5. Performance, Trade-offs, and Evaluation
Energy MLPs deliver substantial accuracy and efficiency improvements in the cited applications:
- Energy forecasting using ELM shows lower nRMSE versus persistence and competitive accuracy relative to LSTM, while delivering 25x lower training time (due to closed-form output layer solution). MIMO ELM architectures yield marginal gain over SISO but improve error balancing (Voyant et al., 18 Aug 2025).
- RET models (decoder-only transformers sized via Chinchilla scaling laws) reach up to +217 basis points lower MAPE than feed forward NN for last-mile EV energy estimation, particularly outperforming baselines on challenging/extreme condition routes (Snoeck et al., 21 Aug 2024).
- In market clearing, digital twin MLPs drastically increase computation efficiency, maintaining dispatch and price reconstruction with near-linear scaling; model accuracy is sensitive to constraint classification, with robust duality in most cases (Pagnier et al., 2022).
- Hybrid energy MLPs enable scheduler/controller performance gains, e.g., >70% total system improvement, >25% vs. day-ahead baselines, and better responsiveness to operator and customer objectives (Wu et al., 7 Oct 2024).
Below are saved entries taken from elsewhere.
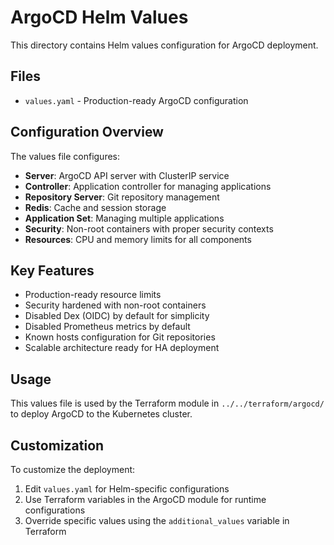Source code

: # ArgoCD Helm Values

This directory contains Helm values configuration for ArgoCD deployment.

## Files

- `values.yaml` - Production-ready ArgoCD configuration

## Configuration Overview

The values file configures:

- **Server**: ArgoCD API server with ClusterIP service
- **Controller**: Application controller for managing applications
- **Repository Server**: Git repository management
- **Redis**: Cache and session storage
- **Application Set**: Managing multiple applications
- **Security**: Non-root containers with proper security contexts
- **Resources**: CPU and memory limits for all components

## Key Features

- Production-ready resource limits
- Security hardened with non-root containers
- Disabled Dex (OIDC) by default for simplicity
- Disabled Prometheus metrics by default
- Known hosts configuration for Git repositories
- Scalable architecture ready for HA deployment

## Usage

This values file is used by the Terraform module in `../../terraform/argocd/` to deploy ArgoCD to the Kubernetes cluster.

## Customization

To customize the deployment:

1. Edit `values.yaml` for Helm-specific configurations
2. Use Terraform variables in the ArgoCD module for runtime configurations
3. Override specific values using the `additional_values` variable in Terraform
- MARL energy management with MLP actors/critics secures reductions of >11–35% on grid operational KPIs while enabling individualization across prosumers (Fonseca et al., 2 Apr 2024).
- Novel architectures (EF-LLM) achieve lower MAE/RMSE than traditional models, especially in sparse/extreme event scenarios, and provide statistical consistency/reliability via hallucination detection and multi-task loss controls (Qiu et al., 30 Oct 2024).
6. Applications, Adaptability, and Future Directions
Energy MLPs are deployed for:
- Grid and market forecasting (EPF, price, load, renewables)
- Route-level energy estimation for EV logistics and delivery (Snoeck et al., 21 Aug 2024)
- Real-time asset scheduling, predictive control in IES, HVAC, and distributed storage/demand response (Wu et al., 7 Oct 2024)
- Edge-based prosumer-centric control (V2G, demand response, community energy optimization) (Fonseca et al., 2 Apr 2024)
- Market digital twins for competitive scenario evaluation (Pagnier et al., 2022)
- Modular energy KPI reporting and semantic interoperability via machine-readable descriptors (Reiche et al., 26 Sep 2024)
Their adaptability is supported by feature engineering, context-aware input structures, and the ability to handle diverse data sources and operational constraints. Future research involves improving physical-model integration, reducing computational complexity in online tasks, hybridizing MLP surrogates with deeper architectures, and enhancing robustness against volatility, system heterogeneity, and regulatory requirements.
7. Comparison with Other Approaches and Limitations
Energy MLPs are compared with persistence, AR, LASSO, SISO, LSTM, and transformer architectures:
- Offer competitive or superior accuracy with much lower computational cost (particularly for ELM or standard feedforward MLPs).
- Computational efficiency favors real-time and online operation.
- Interpretability is often higher for ELM/MLP than deeper recurrent or transformer models.
- Limitations include degradation of accuracy with increased prediction horizons (noted for volatile renewables (Voyant et al., 18 Aug 2025)), sensitivity to input feature selection, and challenges in mapping high-dimensional topological or system constraints directly (suggesting future work in GNNs (Pagnier et al., 2022)).
- Scalability is feasible via model and data engineering, but real-time deployment for very large system models may require surrogate reduction or hybridization.
In aggregate, Energy MLPs represent a mature, rigorously evaluated subclass of neural networks that enable high-accuracy, efficient, and adaptable prediction, optimization, and control for a spectrum of energy system problems, with extensive empirical validation and broad prospects for future methodological extension.